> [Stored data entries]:
▶

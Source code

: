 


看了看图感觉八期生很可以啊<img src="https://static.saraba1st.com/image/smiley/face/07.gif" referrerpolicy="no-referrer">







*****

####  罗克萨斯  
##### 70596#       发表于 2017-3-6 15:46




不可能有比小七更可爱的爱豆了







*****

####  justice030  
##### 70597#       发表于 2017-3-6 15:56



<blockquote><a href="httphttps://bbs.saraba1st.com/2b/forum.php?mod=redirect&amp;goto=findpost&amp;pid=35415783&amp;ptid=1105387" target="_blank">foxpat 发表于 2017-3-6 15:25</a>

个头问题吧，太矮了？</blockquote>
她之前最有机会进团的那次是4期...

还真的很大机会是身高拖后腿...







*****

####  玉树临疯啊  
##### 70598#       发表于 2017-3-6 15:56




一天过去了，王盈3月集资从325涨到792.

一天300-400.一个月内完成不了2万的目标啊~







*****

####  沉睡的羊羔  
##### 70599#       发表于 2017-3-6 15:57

◀
▶

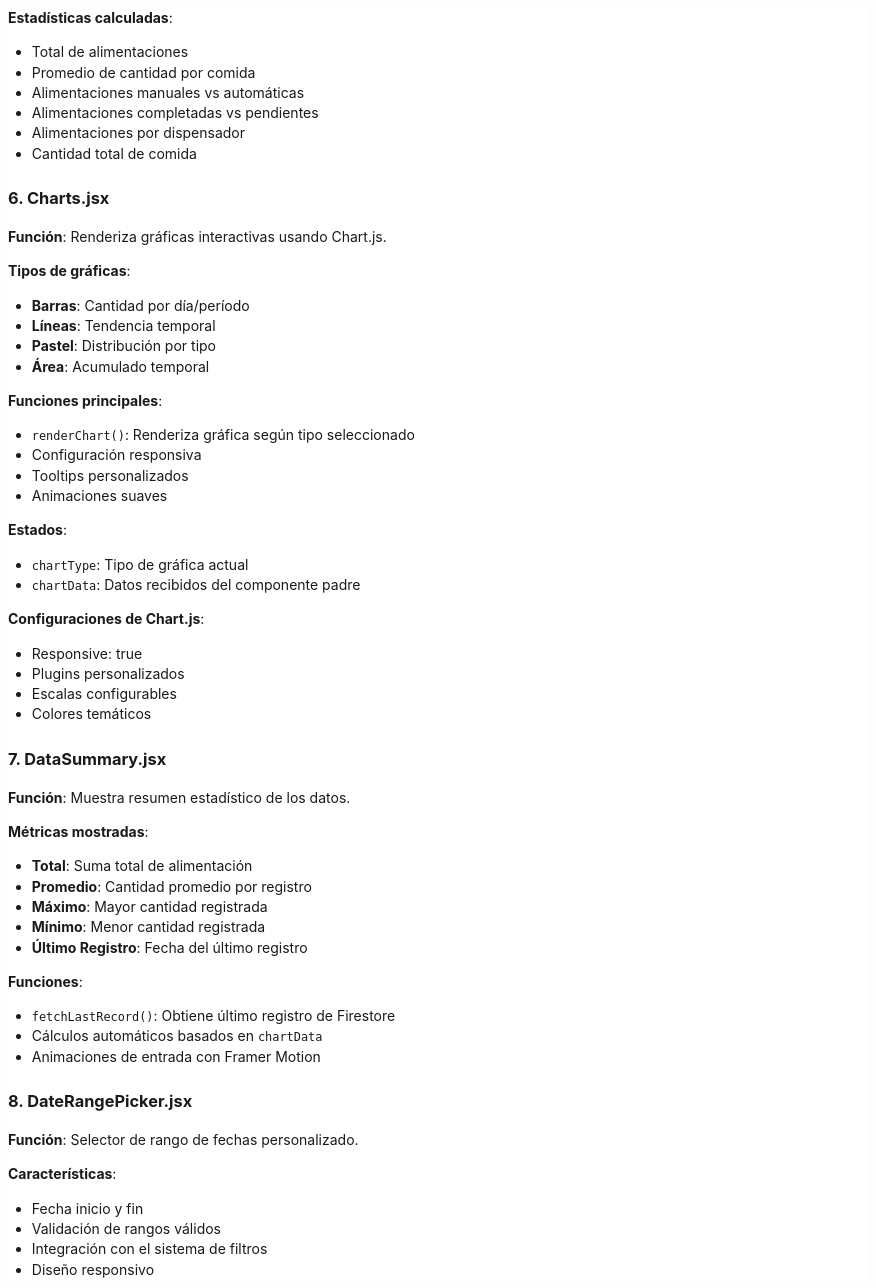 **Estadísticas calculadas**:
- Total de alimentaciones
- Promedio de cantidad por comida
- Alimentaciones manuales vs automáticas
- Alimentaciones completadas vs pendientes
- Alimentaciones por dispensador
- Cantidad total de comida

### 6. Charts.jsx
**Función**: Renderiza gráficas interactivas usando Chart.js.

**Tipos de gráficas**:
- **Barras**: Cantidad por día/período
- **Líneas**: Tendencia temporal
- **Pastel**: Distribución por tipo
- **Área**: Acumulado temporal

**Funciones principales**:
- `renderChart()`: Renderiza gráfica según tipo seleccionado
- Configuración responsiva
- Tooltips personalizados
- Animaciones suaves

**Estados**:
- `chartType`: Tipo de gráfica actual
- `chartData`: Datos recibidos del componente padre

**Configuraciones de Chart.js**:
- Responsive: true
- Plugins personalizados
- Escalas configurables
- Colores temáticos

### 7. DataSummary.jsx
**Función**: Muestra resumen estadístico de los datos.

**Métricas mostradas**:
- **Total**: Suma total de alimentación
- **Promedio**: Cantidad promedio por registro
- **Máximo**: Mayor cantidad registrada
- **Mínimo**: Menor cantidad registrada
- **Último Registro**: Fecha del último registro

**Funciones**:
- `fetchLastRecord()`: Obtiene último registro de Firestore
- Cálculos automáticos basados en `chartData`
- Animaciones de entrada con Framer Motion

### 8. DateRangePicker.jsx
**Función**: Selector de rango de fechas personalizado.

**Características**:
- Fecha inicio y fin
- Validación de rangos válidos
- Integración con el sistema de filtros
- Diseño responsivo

◀

Scan the lines above for the word "último", then copy each line that has it.

> [EXERCISE SOLUTION]:
- **Último Registro**: Fecha del último registro
- `fetchLastRecord()`: Obtiene último registro de Firestore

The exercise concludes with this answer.